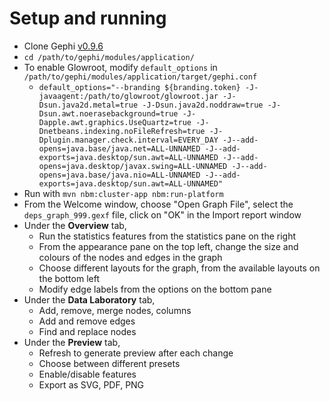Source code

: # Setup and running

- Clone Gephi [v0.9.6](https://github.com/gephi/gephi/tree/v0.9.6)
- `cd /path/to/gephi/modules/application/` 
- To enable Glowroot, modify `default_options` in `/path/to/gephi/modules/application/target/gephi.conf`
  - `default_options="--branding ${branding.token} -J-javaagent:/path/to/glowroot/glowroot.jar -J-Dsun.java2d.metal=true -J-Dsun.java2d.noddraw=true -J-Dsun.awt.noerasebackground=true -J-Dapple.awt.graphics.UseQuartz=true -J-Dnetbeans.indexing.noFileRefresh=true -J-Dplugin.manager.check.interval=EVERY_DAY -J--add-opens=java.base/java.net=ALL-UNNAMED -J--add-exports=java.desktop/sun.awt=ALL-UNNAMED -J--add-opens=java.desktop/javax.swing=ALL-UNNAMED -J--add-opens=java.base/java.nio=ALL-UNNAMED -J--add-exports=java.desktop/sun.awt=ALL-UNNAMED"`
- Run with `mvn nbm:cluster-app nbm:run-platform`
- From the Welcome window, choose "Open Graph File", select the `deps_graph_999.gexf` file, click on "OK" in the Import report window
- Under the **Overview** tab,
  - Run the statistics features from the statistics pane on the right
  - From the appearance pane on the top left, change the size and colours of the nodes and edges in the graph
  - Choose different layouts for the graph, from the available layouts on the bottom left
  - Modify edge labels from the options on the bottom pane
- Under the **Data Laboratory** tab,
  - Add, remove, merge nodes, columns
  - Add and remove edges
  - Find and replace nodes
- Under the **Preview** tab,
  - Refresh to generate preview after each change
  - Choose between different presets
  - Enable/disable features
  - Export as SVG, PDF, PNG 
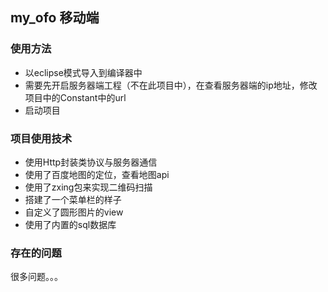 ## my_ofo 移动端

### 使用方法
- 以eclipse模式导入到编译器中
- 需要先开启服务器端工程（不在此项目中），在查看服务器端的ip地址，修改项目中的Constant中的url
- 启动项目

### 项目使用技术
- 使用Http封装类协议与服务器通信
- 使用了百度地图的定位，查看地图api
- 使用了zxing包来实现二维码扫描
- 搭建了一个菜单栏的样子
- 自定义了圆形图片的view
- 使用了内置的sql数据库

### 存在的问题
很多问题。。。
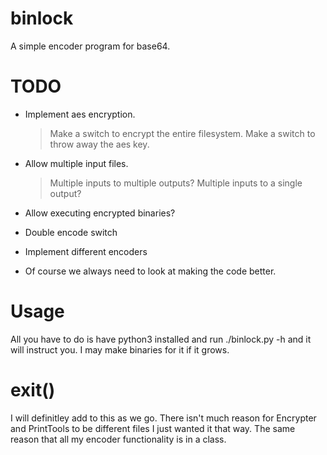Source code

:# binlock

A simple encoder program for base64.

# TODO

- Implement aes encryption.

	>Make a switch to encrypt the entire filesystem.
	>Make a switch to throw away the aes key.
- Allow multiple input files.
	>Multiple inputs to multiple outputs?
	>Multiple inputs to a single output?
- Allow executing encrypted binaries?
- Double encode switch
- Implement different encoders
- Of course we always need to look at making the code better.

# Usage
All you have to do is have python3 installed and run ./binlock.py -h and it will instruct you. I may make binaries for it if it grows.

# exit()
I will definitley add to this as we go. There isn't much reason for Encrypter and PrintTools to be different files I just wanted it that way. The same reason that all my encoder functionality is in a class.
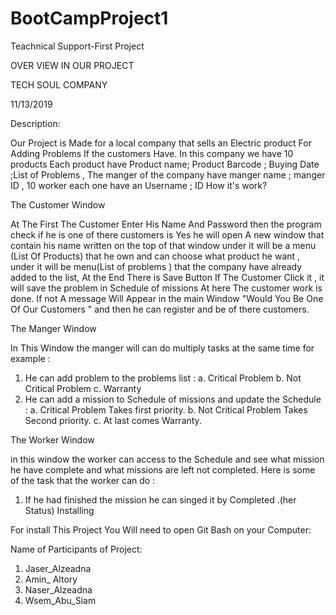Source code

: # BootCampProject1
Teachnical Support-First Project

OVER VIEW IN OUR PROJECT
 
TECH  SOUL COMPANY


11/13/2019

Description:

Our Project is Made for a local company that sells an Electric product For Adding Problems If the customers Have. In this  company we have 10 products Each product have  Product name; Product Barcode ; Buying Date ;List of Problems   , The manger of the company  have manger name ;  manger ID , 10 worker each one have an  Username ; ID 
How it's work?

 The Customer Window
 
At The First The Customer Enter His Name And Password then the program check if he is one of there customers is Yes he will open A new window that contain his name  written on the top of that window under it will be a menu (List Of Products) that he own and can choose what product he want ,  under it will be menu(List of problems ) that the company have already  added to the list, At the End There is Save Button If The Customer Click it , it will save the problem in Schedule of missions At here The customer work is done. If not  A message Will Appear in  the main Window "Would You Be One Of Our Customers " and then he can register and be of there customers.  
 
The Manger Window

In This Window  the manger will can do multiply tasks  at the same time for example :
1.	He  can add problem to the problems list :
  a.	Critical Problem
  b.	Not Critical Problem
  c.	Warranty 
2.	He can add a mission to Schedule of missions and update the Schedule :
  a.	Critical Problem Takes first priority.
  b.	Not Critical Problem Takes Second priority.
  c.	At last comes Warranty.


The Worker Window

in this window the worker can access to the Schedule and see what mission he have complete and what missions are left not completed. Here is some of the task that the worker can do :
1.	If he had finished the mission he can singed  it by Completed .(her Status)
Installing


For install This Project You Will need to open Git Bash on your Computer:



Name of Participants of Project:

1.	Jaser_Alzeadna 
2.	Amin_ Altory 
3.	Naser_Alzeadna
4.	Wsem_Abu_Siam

::::

• **Problem description**
The required output is each line from the one with "the manger will" through the end of the material above, repeated exactly with both ends included.

• **Reply to the task**
In This Window  the manger will can do multiply tasks  at the same time for example :
1.	He  can add problem to the problems list :
  a.	Critical Problem
  b.	Not Critical Problem
  c.	Warranty 
2.	He can add a mission to Schedule of missions and update the Schedule :
  a.	Critical Problem Takes first priority.
  b.	Not Critical Problem Takes Second priority.
  c.	At last comes Warranty.


The Worker Window

in this window the worker can access to the Schedule and see what mission he have complete and what missions are left not completed. Here is some of the task that the worker can do :
1.	If he had finished the mission he can singed  it by Completed .(her Status)
Installing


For install This Project You Will need to open Git Bash on your Computer:



Name of Participants of Project:

1.	Jaser_Alzeadna 
2.	Amin_ Altory 
3.	Naser_Alzeadna
4.	Wsem_Abu_Siam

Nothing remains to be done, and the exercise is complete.